After working in the Reagan White House as an aide, Huntsman was appointed U.S. Ambassador to Singapore by President George H.W. Bush. He worked in business throughout the 90s and then served as Deputy U.S. Trade Representative under President George W. Bush. After serving as a very popular Governor of Utah, Huntsman was appointed U.S. Ambassador to China by President Barack Obama, resigning in 2011 and running (very unsuccessfully) against his former boss for the Presidency. His experience in diplomacy and international commerce is as deep as his experience in domestic politics, and he was often cited as 2012’s Republican presidential candidate most experienced in foreign affairs.

Probably because he never served as a Defense or State Secretary, few authors have taken the time to analyze Huntsman’s strategic temperament in depth or detail.

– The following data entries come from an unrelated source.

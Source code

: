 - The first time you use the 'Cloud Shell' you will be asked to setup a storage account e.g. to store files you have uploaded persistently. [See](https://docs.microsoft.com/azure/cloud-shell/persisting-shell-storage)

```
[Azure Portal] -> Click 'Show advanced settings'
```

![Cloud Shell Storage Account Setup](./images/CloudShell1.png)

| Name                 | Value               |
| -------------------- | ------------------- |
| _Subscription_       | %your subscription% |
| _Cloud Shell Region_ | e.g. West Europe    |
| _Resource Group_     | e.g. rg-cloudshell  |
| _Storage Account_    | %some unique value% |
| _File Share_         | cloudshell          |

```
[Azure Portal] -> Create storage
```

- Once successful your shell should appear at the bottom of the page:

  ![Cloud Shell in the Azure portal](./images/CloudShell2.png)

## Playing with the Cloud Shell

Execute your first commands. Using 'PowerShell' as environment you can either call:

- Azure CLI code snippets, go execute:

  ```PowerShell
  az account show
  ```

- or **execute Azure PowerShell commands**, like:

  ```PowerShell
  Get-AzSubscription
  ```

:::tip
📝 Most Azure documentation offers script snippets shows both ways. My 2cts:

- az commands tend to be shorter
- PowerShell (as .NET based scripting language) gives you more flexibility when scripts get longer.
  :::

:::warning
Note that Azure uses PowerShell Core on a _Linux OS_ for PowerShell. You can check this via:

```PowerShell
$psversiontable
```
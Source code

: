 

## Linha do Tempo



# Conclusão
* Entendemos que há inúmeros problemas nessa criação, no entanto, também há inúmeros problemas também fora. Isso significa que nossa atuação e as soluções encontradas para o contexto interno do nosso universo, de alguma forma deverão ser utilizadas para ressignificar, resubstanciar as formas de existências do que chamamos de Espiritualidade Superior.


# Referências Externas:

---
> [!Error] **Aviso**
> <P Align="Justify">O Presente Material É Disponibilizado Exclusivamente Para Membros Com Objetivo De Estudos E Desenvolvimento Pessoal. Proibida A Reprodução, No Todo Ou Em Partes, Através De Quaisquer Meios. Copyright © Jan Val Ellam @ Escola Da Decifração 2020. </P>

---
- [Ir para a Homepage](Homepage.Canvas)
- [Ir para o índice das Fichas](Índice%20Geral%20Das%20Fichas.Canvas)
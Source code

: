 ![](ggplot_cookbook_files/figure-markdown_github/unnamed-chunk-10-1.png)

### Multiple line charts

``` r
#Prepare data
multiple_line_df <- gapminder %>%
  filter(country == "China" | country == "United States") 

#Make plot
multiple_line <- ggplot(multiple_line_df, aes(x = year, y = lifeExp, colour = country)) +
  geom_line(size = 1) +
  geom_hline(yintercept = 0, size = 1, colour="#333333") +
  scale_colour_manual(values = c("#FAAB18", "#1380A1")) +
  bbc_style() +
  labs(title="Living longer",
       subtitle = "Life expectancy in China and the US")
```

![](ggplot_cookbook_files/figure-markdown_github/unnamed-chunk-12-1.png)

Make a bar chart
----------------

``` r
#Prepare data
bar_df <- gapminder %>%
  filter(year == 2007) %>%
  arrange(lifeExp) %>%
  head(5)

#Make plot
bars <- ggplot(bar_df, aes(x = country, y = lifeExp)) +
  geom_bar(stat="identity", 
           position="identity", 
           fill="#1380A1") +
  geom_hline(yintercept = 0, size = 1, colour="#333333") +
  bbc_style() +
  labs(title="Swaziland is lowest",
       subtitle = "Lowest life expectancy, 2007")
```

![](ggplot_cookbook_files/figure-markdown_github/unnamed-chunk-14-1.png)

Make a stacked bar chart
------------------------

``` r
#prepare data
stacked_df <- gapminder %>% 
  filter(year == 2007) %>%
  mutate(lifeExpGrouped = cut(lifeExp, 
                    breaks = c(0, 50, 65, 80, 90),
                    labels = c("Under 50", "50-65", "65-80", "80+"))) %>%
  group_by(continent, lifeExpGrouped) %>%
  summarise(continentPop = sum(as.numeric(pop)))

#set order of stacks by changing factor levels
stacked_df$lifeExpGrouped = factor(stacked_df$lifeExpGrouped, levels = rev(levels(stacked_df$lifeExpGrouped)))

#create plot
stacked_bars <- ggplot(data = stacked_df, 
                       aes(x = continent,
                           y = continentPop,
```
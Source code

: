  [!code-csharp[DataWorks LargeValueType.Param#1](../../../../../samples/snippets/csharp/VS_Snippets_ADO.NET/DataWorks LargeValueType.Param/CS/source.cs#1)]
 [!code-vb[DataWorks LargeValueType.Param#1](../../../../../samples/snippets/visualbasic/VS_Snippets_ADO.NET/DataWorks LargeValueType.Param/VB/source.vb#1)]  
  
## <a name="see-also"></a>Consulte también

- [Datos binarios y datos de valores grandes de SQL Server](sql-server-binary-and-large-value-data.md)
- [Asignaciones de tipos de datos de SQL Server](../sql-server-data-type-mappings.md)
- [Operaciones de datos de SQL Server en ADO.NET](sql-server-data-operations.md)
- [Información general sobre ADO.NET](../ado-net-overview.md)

But he is generally regarded to be a realist-internationalist in the same mold as Robert Gates, weary of overly exuberant displays of American power, prudent in its application, yet still cognizant and proud of the need for a strong America on the world stage. A Foreign Policy article during the 2012 campaign asserted that Huntsman was on the left side of the Republican foreign policy spectrum but generally very much within the tradition of moderate Republican Realism. If his recent pronouncements are any guide, he will continue to hold such views if elected to the U.S. Senate in 2018 or appointed Deputy Secretary of State or U.S. Ambassador to Russia.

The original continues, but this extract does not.